For the first time ever, NASA is making tons of images, from the first American missions to space to shots from the International Space Station, available to everyone via a massive database called the Gateway to Astronaut Photography of Earth.
The photographs are the most detailed shots ever taken of our planet, and, when examined together, can help scientists get a better sense of Earth's overall health. While night photographs highlight our most-developed cities, daytime shots show patterns of air pollution and underwater blooms of algae. By studying patterns of carbon dioxide in the atmosphere and the levels of light pollution emitted from densely-packed cities, scientists can use these images to monitor global energy use, spot harmful soil erosion and water depletion and locate wildlife in danger of habitat destruction.
Phytoplankton blooming in the waters off of Norway and Russia on July 10, 2014. Image Credit: NASA Crew Earth Observations
But there's a problem: There are simply too many photographs to be useful.
That's where you come in. NASA is asking thousands of volunteers to help corral the shots into three categories based on their content. Sounds simple enough, right?
1. Dark skies: Anyone can help with this category, as there's no science background required. Simply sort images based on whether they are shots of cities, stars or something else.
2. Night cities: This one's a little more complex. Using a bit of high school geology, you can help match photos with their positions on a map.
Tel Aviv, Jerusalem, Beersheba and Gaza on July 22, 2014. Image Credit: NASA Crew Earth Observations
3. Lost at night: These photos feature massive 310-mile city circumferences, so they might require a little bit more familiarity with geography. Scientists need help identifying the metropolises pictured in these shots.
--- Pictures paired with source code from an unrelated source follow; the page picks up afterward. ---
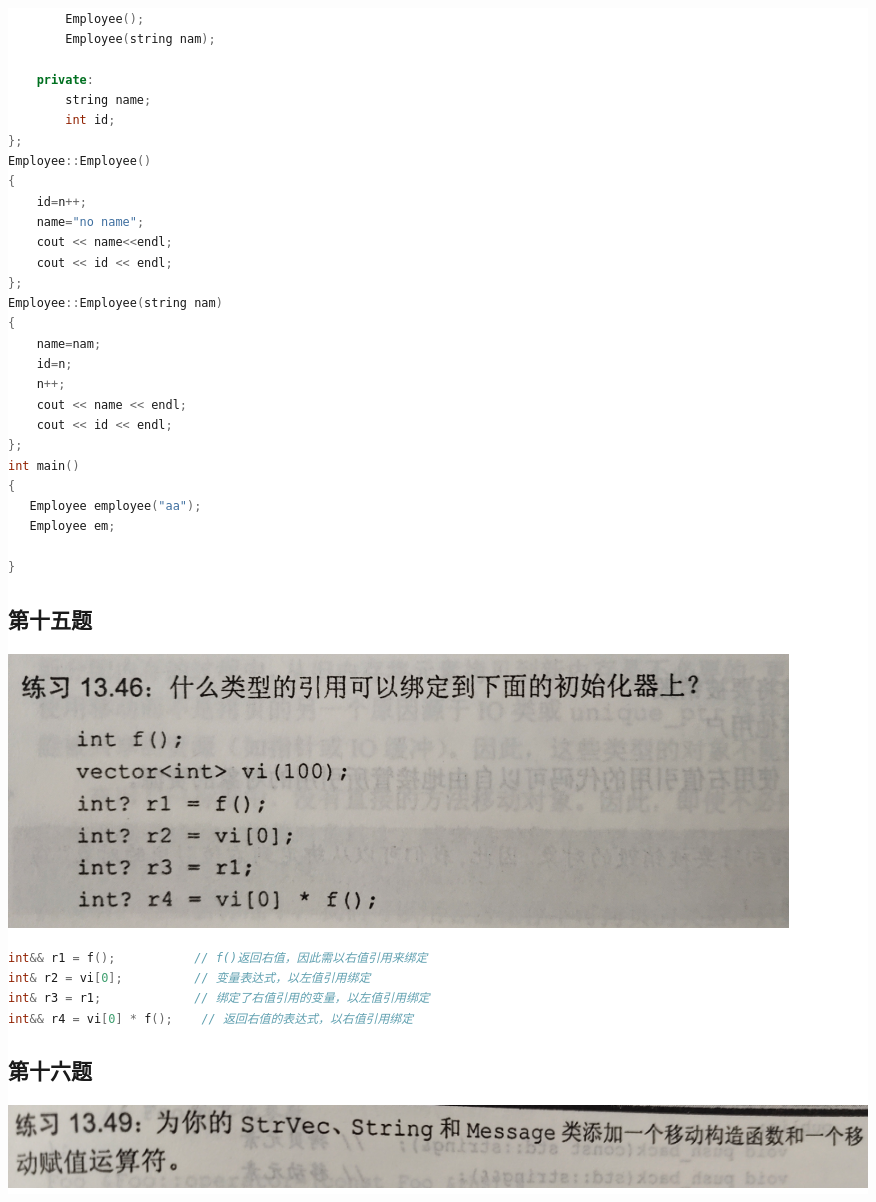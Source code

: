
 ```c++
        Employee();
        Employee(string nam);
        
    private:
        string name;
        int id;
};
Employee::Employee()
{
    id=n++;
    name="no name";
    cout << name<<endl;
    cout << id << endl;
};
Employee::Employee(string nam)
{
    name=nam;
    id=n;
    n++;
    cout << name << endl;
    cout << id << endl;
};
int main()
{
   Employee employee("aa");
   Employee em;
   
}
```
## 第十五题
![第十五题](图片16.png) 
```c++
int&& r1 = f();           // f()返回右值，因此需以右值引用来绑定
int& r2 = vi[0];          // 变量表达式，以左值引用绑定
int& r3 = r1;             // 绑定了右值引用的变量，以左值引用绑定
int&& r4 = vi[0] * f();    // 返回右值的表达式，以右值引用绑定
```
## 第十六题
![第十六题](图片17.png) 
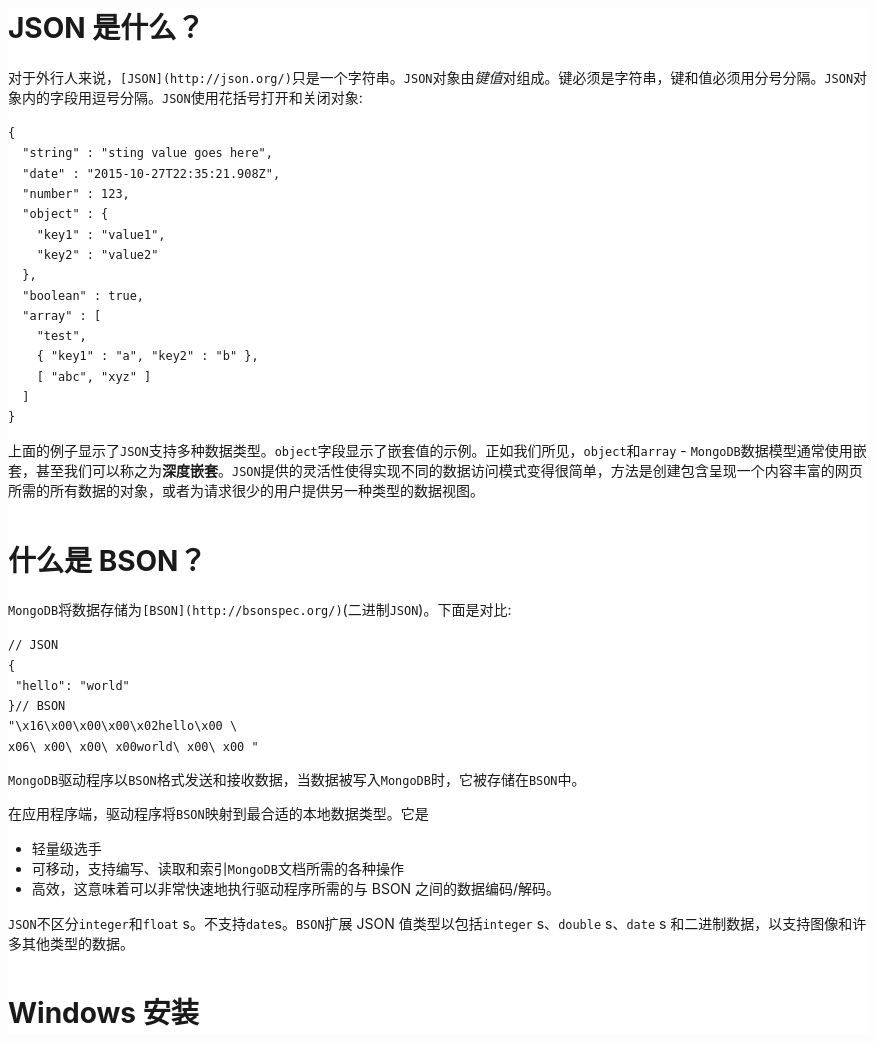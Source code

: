 # JSON 是什么？

对于外行人来说，`[JSON](http://json.org/)`只是一个字符串。`JSON`对象由*键值*对组成。键必须是字符串，键和值必须用分号分隔。`JSON`对象内的字段用逗号分隔。`JSON`使用花括号打开和关闭对象:

```
{
  "string" : "sting value goes here",
  "date" : "2015-10-27T22:35:21.908Z",
  "number" : 123,
  "object" : {
    "key1" : "value1",
    "key2" : "value2"
  },
  "boolean" : true,
  "array" : [ 
    "test", 
    { "key1" : "a", "key2" : "b" },
    [ "abc", "xyz" ]
  ]
}
```

上面的例子显示了`JSON`支持多种数据类型。`object`字段显示了嵌套值的示例。正如我们所见，`object`和`array` - `MongoDB`数据模型通常使用嵌套，甚至我们可以称之为**深度嵌套**。`JSON`提供的灵活性使得实现不同的数据访问模式变得很简单，方法是创建包含呈现一个内容丰富的网页所需的所有数据的对象，或者为请求很少的用户提供另一种类型的数据视图。

# 什么是 BSON？

`MongoDB`将数据存储为`[BSON](http://bsonspec.org/)`(二进制`JSON`)。下面是对比:

```
// JSON
{
 "hello": "world"
}// BSON
"\x16\x00\x00\x00\x02hello\x00 \
x06\ x00\ x00\ x00world\ x00\ x00 "
```

`MongoDB`驱动程序以`BSON`格式发送和接收数据，当数据被写入`MongoDB`时，它被存储在`BSON`中。

在应用程序端，驱动程序将`BSON`映射到最合适的本地数据类型。它是

*   轻量级选手
*   可移动，支持编写、读取和索引`MongoDB`文档所需的各种操作
*   高效，这意味着可以非常快速地执行驱动程序所需的与 BSON 之间的数据编码/解码。

`JSON`不区分`integer`和`float` s。不支持`date`s。`BSON`扩展 JSON 值类型以包括`integer` s、`double` s、`date` s 和二进制数据，以支持图像和许多其他类型的数据。

# Windows 安装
North and South Korea at Night on Jan. 30, 2014. Image Credit: NASA Crew Earth Observations
Why citizen science matters: People without extensive science backgrounds have helped make some of NASA's most important discoveries, from providing researchers with critical astronomical data to answering serious scientific questions. As part of team science projects funded by NASA, citizen scientists have discovered thousands of objects in space, from insterstellar clouds of gas and dust (the stuff that leads to the formation of stars, and eventually entire galaxies) to powerful starbursts known as supernovas. Using a 3-D simulator that is part of NASA's Mars Exploration Project, some are even helping explore the geography of the Red Planet.
It's never too late to start helping make discoveries that will change the future.